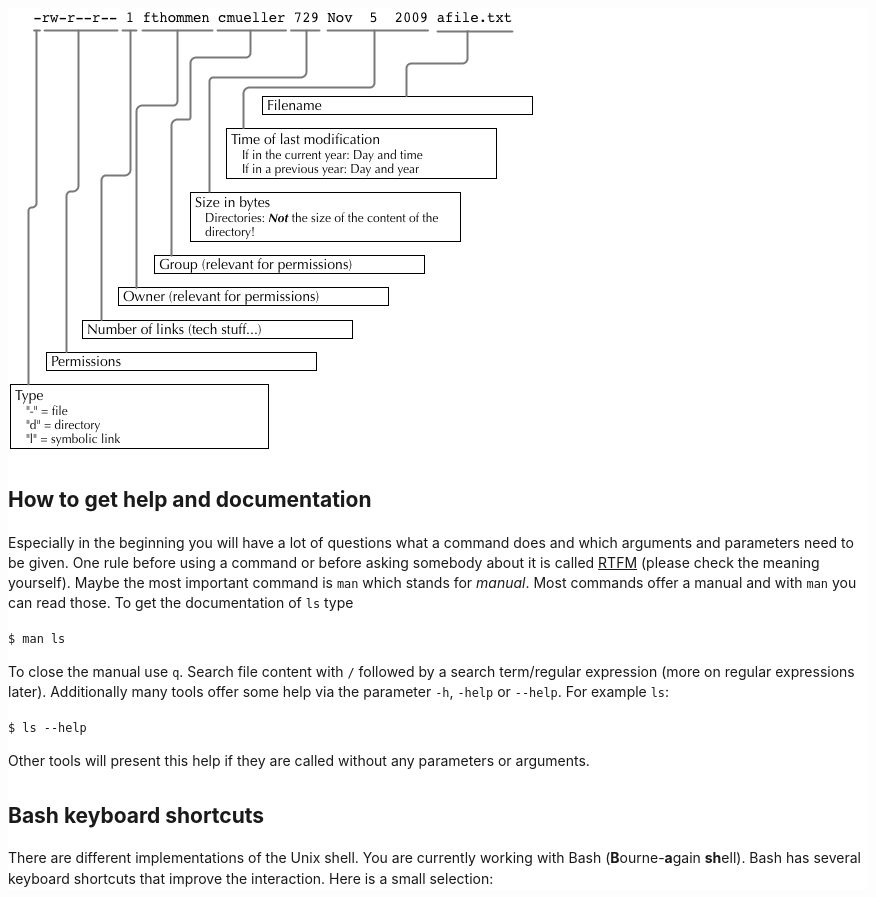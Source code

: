 ![long form `ls` output](LongListingDeconstructed.png)

## How to get help and documentation

Especially in the beginning you will have a lot of questions what a
command does and which arguments and parameters need to be given. One
rule before using a command or before asking somebody about it is
called [RTFM](https://en.wikipedia.org/wiki/RTFM) (please check the
meaning yourself). Maybe the most important command is `man` which
stands for *manual*. Most commands offer a manual and with `man` you
can read those. To get the documentation of `ls` type

```
$ man ls
```

To close the manual use `q`. Search file content with `/` followed by a search term/regular expression (more on regular expressions later). Additionally many tools offer some help via the parameter `-h`, 
`-help` or `--help`. For example `ls`:

```
$ ls --help
```

Other tools will present this help if they are called without any parameters or arguments.

## Bash keyboard shortcuts

There are different implementations of the Unix shell. You are
currently working with Bash (**B**ourne-**a**gain **sh**ell). Bash has several keyboard shortcuts that improve the interaction. Here is a 
small selection:

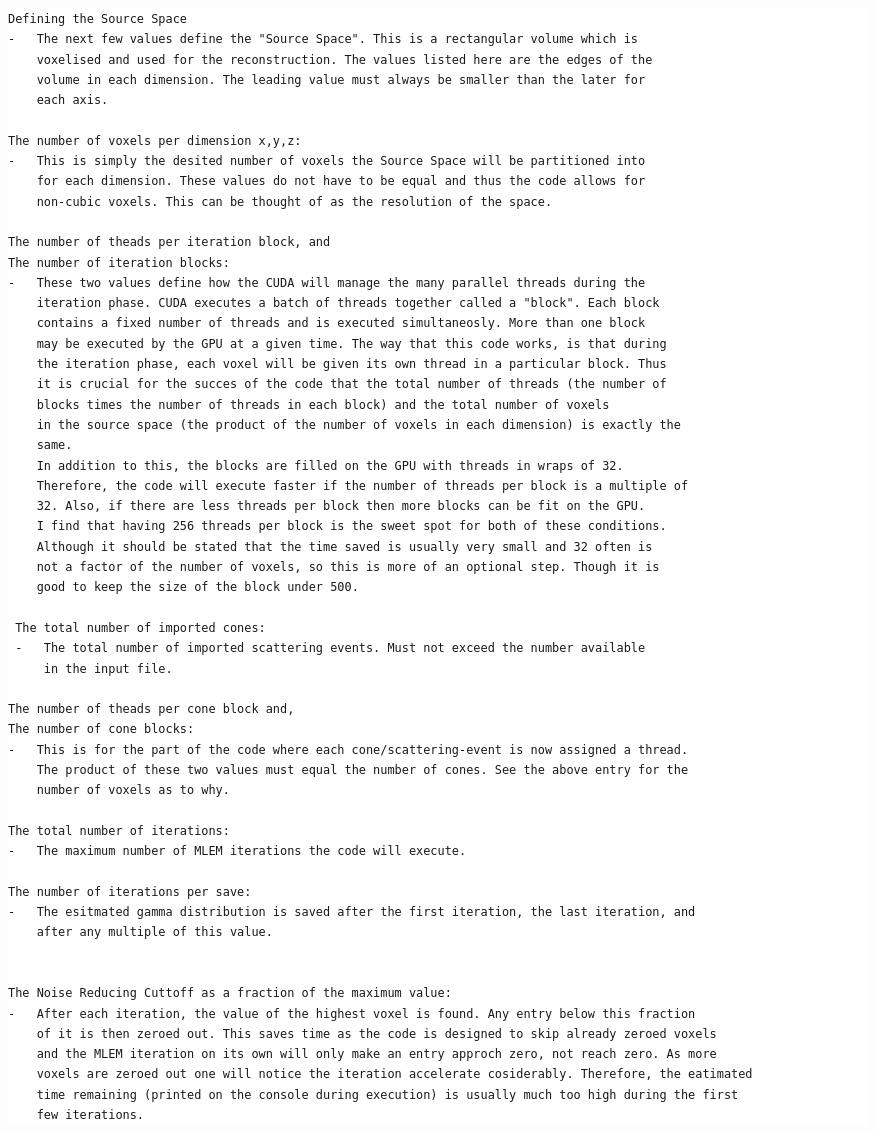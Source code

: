     Defining the Source Space
    -   The next few values define the "Source Space". This is a rectangular volume which is 
        voxelised and used for the reconstruction. The values listed here are the edges of the
        volume in each dimension. The leading value must always be smaller than the later for 
        each axis. 

    The number of voxels per dimension x,y,z:
    -   This is simply the desited number of voxels the Source Space will be partitioned into
        for each dimension. These values do not have to be equal and thus the code allows for 
        non-cubic voxels. This can be thought of as the resolution of the space.
   
    The number of theads per iteration block, and
    The number of iteration blocks: 
    -   These two values define how the CUDA will manage the many parallel threads during the
        iteration phase. CUDA executes a batch of threads together called a "block". Each block
        contains a fixed number of threads and is executed simultaneosly. More than one block 
        may be executed by the GPU at a given time. The way that this code works, is that during
        the iteration phase, each voxel will be given its own thread in a particular block. Thus
        it is crucial for the succes of the code that the total number of threads (the number of
        blocks times the number of threads in each block) and the total number of voxels
        in the source space (the product of the number of voxels in each dimension) is exactly the
        same.
        In addition to this, the blocks are filled on the GPU with threads in wraps of 32. 
        Therefore, the code will execute faster if the number of threads per block is a multiple of
        32. Also, if there are less threads per block then more blocks can be fit on the GPU.
        I find that having 256 threads per block is the sweet spot for both of these conditions.
        Although it should be stated that the time saved is usually very small and 32 often is 
        not a factor of the number of voxels, so this is more of an optional step. Though it is 
        good to keep the size of the block under 500.

     The total number of imported cones:
     -   The total number of imported scattering events. Must not exceed the number available 
         in the input file. 
     
    The number of theads per cone block and,
    The number of cone blocks:
    -   This is for the part of the code where each cone/scattering-event is now assigned a thread.
        The product of these two values must equal the number of cones. See the above entry for the 
        number of voxels as to why.

    The total number of iterations:
    -   The maximum number of MLEM iterations the code will execute.
    
    The number of iterations per save:
    -   The esitmated gamma distribution is saved after the first iteration, the last iteration, and 
        after any multiple of this value.
        

    The Noise Reducing Cuttoff as a fraction of the maximum value:
    -   After each iteration, the value of the highest voxel is found. Any entry below this fraction
        of it is then zeroed out. This saves time as the code is designed to skip already zeroed voxels
        and the MLEM iteration on its own will only make an entry approch zero, not reach zero. As more 
        voxels are zeroed out one will notice the iteration accelerate cosiderably. Therefore, the eatimated
        time remaining (printed on the console during execution) is usually much too high during the first
        few iterations.
    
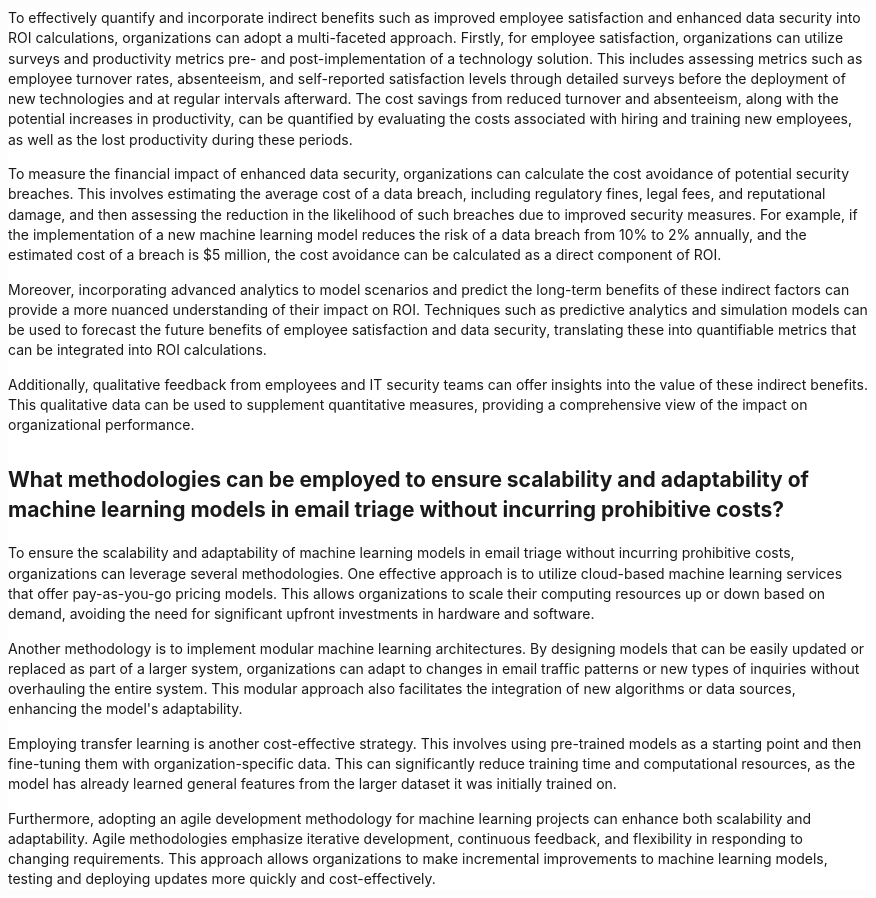 To effectively quantify and incorporate indirect benefits such as improved employee satisfaction and enhanced data security into ROI calculations, organizations can adopt a multi-faceted approach. Firstly, for employee satisfaction, organizations can utilize surveys and productivity metrics pre- and post-implementation of a technology solution. This includes assessing metrics such as employee turnover rates, absenteeism, and self-reported satisfaction levels through detailed surveys before the deployment of new technologies and at regular intervals afterward. The cost savings from reduced turnover and absenteeism, along with the potential increases in productivity, can be quantified by evaluating the costs associated with hiring and training new employees, as well as the lost productivity during these periods.

To measure the financial impact of enhanced data security, organizations can calculate the cost avoidance of potential security breaches. This involves estimating the average cost of a data breach, including regulatory fines, legal fees, and reputational damage, and then assessing the reduction in the likelihood of such breaches due to improved security measures. For example, if the implementation of a new machine learning model reduces the risk of a data breach from 10% to 2% annually, and the estimated cost of a breach is $5 million, the cost avoidance can be calculated as a direct component of ROI.

Moreover, incorporating advanced analytics to model scenarios and predict the long-term benefits of these indirect factors can provide a more nuanced understanding of their impact on ROI. Techniques such as predictive analytics and simulation models can be used to forecast the future benefits of employee satisfaction and data security, translating these into quantifiable metrics that can be integrated into ROI calculations.

Additionally, qualitative feedback from employees and IT security teams can offer insights into the value of these indirect benefits. This qualitative data can be used to supplement quantitative measures, providing a comprehensive view of the impact on organizational performance.

## What methodologies can be employed to ensure scalability and adaptability of machine learning models in email triage without incurring prohibitive costs?

To ensure the scalability and adaptability of machine learning models in email triage without incurring prohibitive costs, organizations can leverage several methodologies. One effective approach is to utilize cloud-based machine learning services that offer pay-as-you-go pricing models. This allows organizations to scale their computing resources up or down based on demand, avoiding the need for significant upfront investments in hardware and software.

Another methodology is to implement modular machine learning architectures. By designing models that can be easily updated or replaced as part of a larger system, organizations can adapt to changes in email traffic patterns or new types of inquiries without overhauling the entire system. This modular approach also facilitates the integration of new algorithms or data sources, enhancing the model's adaptability.

Employing transfer learning is another cost-effective strategy. This involves using pre-trained models as a starting point and then fine-tuning them with organization-specific data. This can significantly reduce training time and computational resources, as the model has already learned general features from the larger dataset it was initially trained on.

Furthermore, adopting an agile development methodology for machine learning projects can enhance both scalability and adaptability. Agile methodologies emphasize iterative development, continuous feedback, and flexibility in responding to changing requirements. This approach allows organizations to make incremental improvements to machine learning models, testing and deploying updates more quickly and cost-effectively.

TASK DETAILS | Go through the listing above and return each line that includes the word "volume".

TASK SOLUTION |
    -   The next few values define the "Source Space". This is a rectangular volume which is 
        volume in each dimension. The leading value must always be smaller than the later for 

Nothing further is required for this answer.